▸ **YOUR TASK**
Ignore the pictures in the data below and set down exactly the lines from its first line through the line containing "#### Clone the Repository".

=-=-=

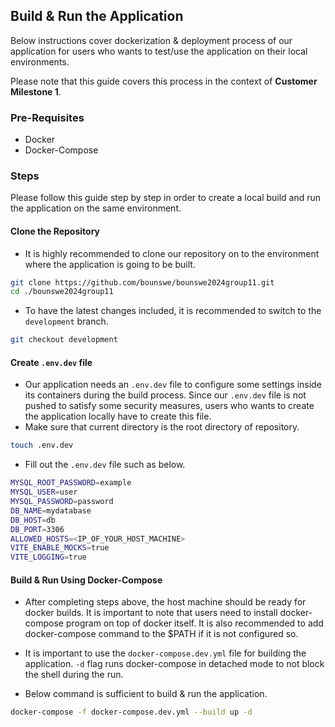 ## Build & Run the Application

Below instructions cover dockerization & deployment process of our application for users who wants to test/use the application on their local environments. 

Please note that this guide covers this process in the context of **Customer Milestone 1**.

### Pre-Requisites

- Docker
- Docker-Compose

### Steps

Please follow this guide step by step in order to create a local build and run the application on the same environment.

#### Clone the Repository

- It is highly recommended to clone our repository on to the environment where the application is going to be built.

```bash
git clone https://github.com/bounswe/bounswe2024group11.git
cd ./bounswe2024group11
```
- To have the latest changes included, it is recommended to switch to the `development` branch.

```bash
git checkout development
```

#### Create `.env.dev` file

- Our application needs an `.env.dev` file to configure some settings inside its containers during the build process. Since our `.env.dev` file is not pushed to satisfy some security measures,
   users who wants to create the application locally have to create this file.
- Make sure that current directory is the root directory of repository. 
```bash
touch .env.dev
```
- Fill out the `.env.dev` file such as below.
```bash
MYSQL_ROOT_PASSWORD=example
MYSQL_USER=user
MYSQL_PASSWORD=password
DB_NAME=mydatabase
DB_HOST=db
DB_PORT=3306
ALLOWED_HOSTS=<IP_OF_YOUR_HOST_MACHINE>
VITE_ENABLE_MOCKS=true
VITE_LOGGING=true
```

#### Build & Run Using Docker-Compose

- After completing steps above, the host machine should be ready for docker builds. It is important to note that users need to install docker-compose program on top of docker itself.
It is also recommended to add docker-compose command to the $PATH if it is not configured so.

- It is important to use the `docker-compose.dev.yml` file for building the application. `-d` flag runs docker-compose in detached mode to not block the shell during the run.

- Below command is sufficient to build & run the application.

```bash
docker-compose -f docker-compose.dev.yml --build up -d
```
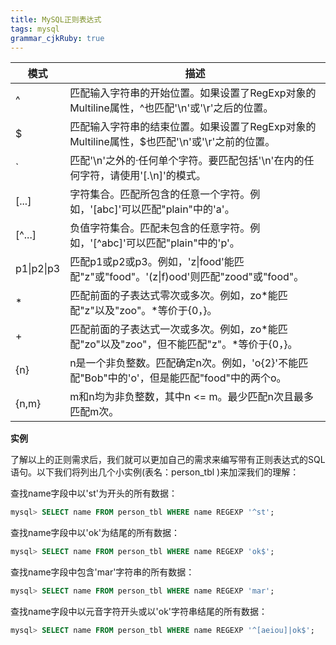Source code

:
 ```yaml
---
title: MySQL正则表达式
tags: mysql
grammar_cjkRuby: true
---
```

|模式|描述|
|-|-|
|^|匹配输入字符串的开始位置。如果设置了RegExp对象的Multiline属性，^也匹配'\n'或'\r'之后的位置。|
|$|匹配输入字符串的结束位置。如果设置了RegExp对象的Multiline属性，$也匹配'\n'或'\r'之前的位置。|
|\`|匹配'\n'之外的·任何单个字符。要匹配包括'\n'在内的任何字符，请使用'[.\n]'的模式。|
|[...]|字符集合。匹配所包含的任意一个字符。例如，'[abc]'可以匹配"plain"中的'a'。|
|[^...]|负值字符集合。匹配未包含的任意字符。例如，'[^abc]'可以匹配"plain"中的'p'。|
|p1\|p2\|p3|匹配p1或p2或p3。例如，'z\|food'能匹配"z"或"food"。'(z\|f)ood'则匹配"zood"或"food"。|
|\*|匹配前面的子表达式零次或多次。例如，zo\*能匹配"z"以及"zoo"。\*等价于{0，}。|
|+|匹配前面的子表达式一次或多次。例如，zo\*能匹配"zo"以及"zoo"，但不能匹配"z"。\*等价于{0，}。|
|{n}|n是一个非负整数。匹配确定n次。例如，'o{2}'不能匹配"Bob"中的'o'，但是能匹配"food"中的两个o。|
|{n,m}|m和n均为非负整数，其中n <= m。最少匹配n次且最多匹配m次。|

**实例**

了解以上的正则需求后，我们就可以更加自己的需求来编写带有正则表达式的SQL语句。以下我们将列出几个小实例(表名：person_tbl )来加深我们的理解：

查找name字段中以'st'为开头的所有数据：

``` sql
mysql> SELECT name FROM person_tbl WHERE name REGEXP '^st';
```
查找name字段中以'ok'为结尾的所有数据：

``` sql
mysql> SELECT name FROM person_tbl WHERE name REGEXP 'ok$';
```
查找name字段中包含'mar'字符串的所有数据：

``` sql
mysql> SELECT name FROM person_tbl WHERE name REGEXP 'mar';
```
查找name字段中以元音字符开头或以'ok'字符串结尾的所有数据：

``` sql
mysql> SELECT name FROM person_tbl WHERE name REGEXP '^[aeiou]|ok$';
```
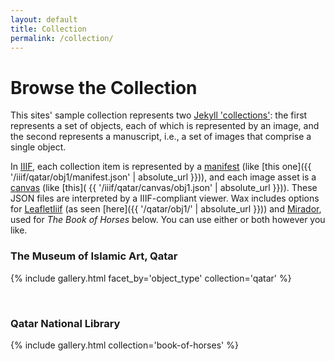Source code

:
 ```yaml
---
layout: default
title: Collection
permalink: /collection/
---
```


# Browse the Collection

This sites' sample collection represents two [Jekyll 'collections'](https://jekyllrb.com/docs/collections/): the first represents a set of objects, each of which is represented by an image, and the second represents a manuscript, i.e., a set of images that comprise a single object.

In [IIIF](http://iiif.io/), each collection item is represented by a [manifest](https://iiif.io/api/presentation/2.0/#manifest) (like [this one]({{ '/iiif/qatar/obj1/manifest.json' | absolute_url }})), and each image asset is a [canvas](https://iiif.io/api/presentation/2.0/#canvas) (like [this]( {{ '/iiif/qatar/canvas/obj1.json' | absolute_url }})). These JSON files are interpreted by a IIIF-compliant viewer. Wax includes options for [LeafletIiif](https://github.com/mejackreed/Leaflet-IIIF) (as seen [here]({{ '/qatar/obj1/' | absolute_url }})) and [Mirador](http://projectmirador.org/), used for _The Book of Horses_ below. You can use either or both however you like.

### The Museum of Islamic Art, Qatar

{% include gallery.html facet_by='object_type' collection='qatar' %}

<br>

### Qatar National Library

{% include gallery.html collection='book-of-horses' %}
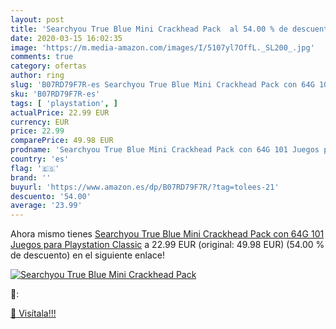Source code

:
 ```yaml
---
layout: post
title: 'Searchyou True Blue Mini Crackhead Pack  al 54.00 % de descuento'
date: 2020-03-15 16:02:35
image: 'https://m.media-amazon.com/images/I/5107yl7OffL._SL200_.jpg'
comments: true
category: ofertas
author: ring
slug: 'B07RD79F7R-es Searchyou True Blue Mini Crackhead Pack con 64G 101 Juegos...'
sku: 'B07RD79F7R-es'
tags: [ 'playstation', ]
actualPrice: 22.99 EUR
currency: EUR
price: 22.99
comparePrice: 49.98 EUR
prodname: 'Searchyou True Blue Mini Crackhead Pack con 64G 101 Juegos para Playstation Classic'
country: 'es'
flag: '🇪🇸'
brand: ''
buyurl: 'https://www.amazon.es/dp/B07RD79F7R/?tag=tolees-21'
descuento: '54.00'
average: '23.99'
---
```


Ahora mismo tienes [Searchyou True Blue Mini Crackhead Pack con 64G 101 Juegos para Playstation Classic](https://www.amazon.es/dp/B07RD79F7R/?tag=tolees-21) a 22.99 EUR (original: 49.98 EUR) (54.00 %  de descuento) en el siguiente enlace!

[![Searchyou True Blue Mini Crackhead Pack ](https://m.media-amazon.com/images/I/5107yl7OffL._SL200_.jpg)](https://www.amazon.es/dp/B07RD79F7R/?tag=tolees-21)

🔎:


[🛒 Visítala!!!](https://www.amazon.es/dp/B07RD79F7R/?tag=tolees-21)

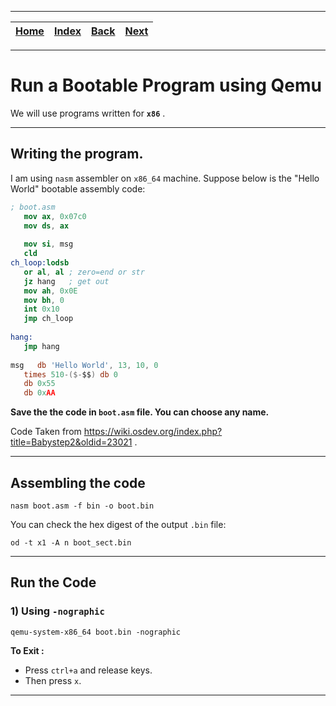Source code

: 
---

| [Home](/README.md) | [Index](./README.md) | [Back](./README.md) | [Next](./2_bootable_program_for_x86.md) |
| :---: | :---: | :---: | :---: |

---

# Run a Bootable Program using Qemu

We will use programs written for __`x86`__ .

---

## Writing the program.

I am using `nasm` assembler on `x86_64` machine. Suppose below is the "Hello World" bootable assembly code:

```nasm
; boot.asm
   mov ax, 0x07c0
   mov ds, ax
 
   mov si, msg
   cld
ch_loop:lodsb
   or al, al ; zero=end or str
   jz hang   ; get out
   mov ah, 0x0E
   mov bh, 0
   int 0x10
   jmp ch_loop
 
hang:
   jmp hang
 
msg   db 'Hello World', 13, 10, 0
   times 510-($-$$) db 0
   db 0x55
   db 0xAA
```

__Save the the code in `boot.asm` file. You can choose any name.__

Code Taken from https://wiki.osdev.org/index.php?title=Babystep2&oldid=23021 .

---

## Assembling the code

```shell
nasm boot.asm -f bin -o boot.bin
```

You can check the hex digest of the output `.bin` file:

```shell
od -t x1 -A n boot_sect.bin
```

---

## Run the Code

### 1) Using `-nographic`

```shell
qemu-system-x86_64 boot.bin -nographic
```

__To Exit :__

* Press `ctrl+a` and release keys.
* Then press `x`. 

---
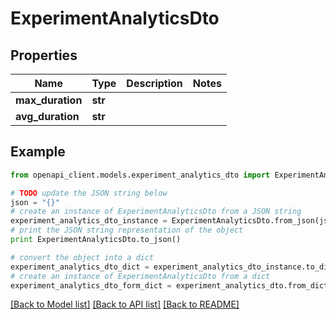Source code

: # ExperimentAnalyticsDto


## Properties

Name | Type | Description | Notes
------------ | ------------- | ------------- | -------------
**max_duration** | **str** |  | 
**avg_duration** | **str** |  | 

## Example

```python
from openapi_client.models.experiment_analytics_dto import ExperimentAnalyticsDto

# TODO update the JSON string below
json = "{}"
# create an instance of ExperimentAnalyticsDto from a JSON string
experiment_analytics_dto_instance = ExperimentAnalyticsDto.from_json(json)
# print the JSON string representation of the object
print ExperimentAnalyticsDto.to_json()

# convert the object into a dict
experiment_analytics_dto_dict = experiment_analytics_dto_instance.to_dict()
# create an instance of ExperimentAnalyticsDto from a dict
experiment_analytics_dto_form_dict = experiment_analytics_dto.from_dict(experiment_analytics_dto_dict)
```
[[Back to Model list]](../README.md#documentation-for-models) [[Back to API list]](../README.md#documentation-for-api-endpoints) [[Back to README]](../README.md)


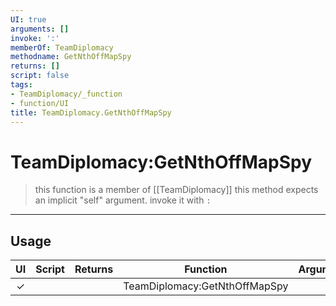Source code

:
 ```yaml
---
UI: true
arguments: []
invoke: ':'
memberOf: TeamDiplomacy
methodname: GetNthOffMapSpy
returns: []
script: false
tags:
- TeamDiplomacy/_function
- function/UI
title: TeamDiplomacy.GetNthOffMapSpy
---
```

# TeamDiplomacy:GetNthOffMapSpy
> this function is a member of [[TeamDiplomacy]]
> this method expects an implicit "self" argument. invoke it with `:`
-----
## Usage
|  UI | Script | Returns | Function | Arguments |
|:---:|:------:|-------:|:--------:|:---------|
|✓| ||TeamDiplomacy:GetNthOffMapSpy||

=-=-=

▸ **YOUR RESPONSE**
 ## Build & Run the Application

Below instructions cover dockerization & deployment process of our application for users who wants to test/use the application on their local environments. 

Please note that this guide covers this process in the context of **Customer Milestone 1**.

### Pre-Requisites

- Docker
- Docker-Compose

### Steps

Please follow this guide step by step in order to create a local build and run the application on the same environment.

#### Clone the Repository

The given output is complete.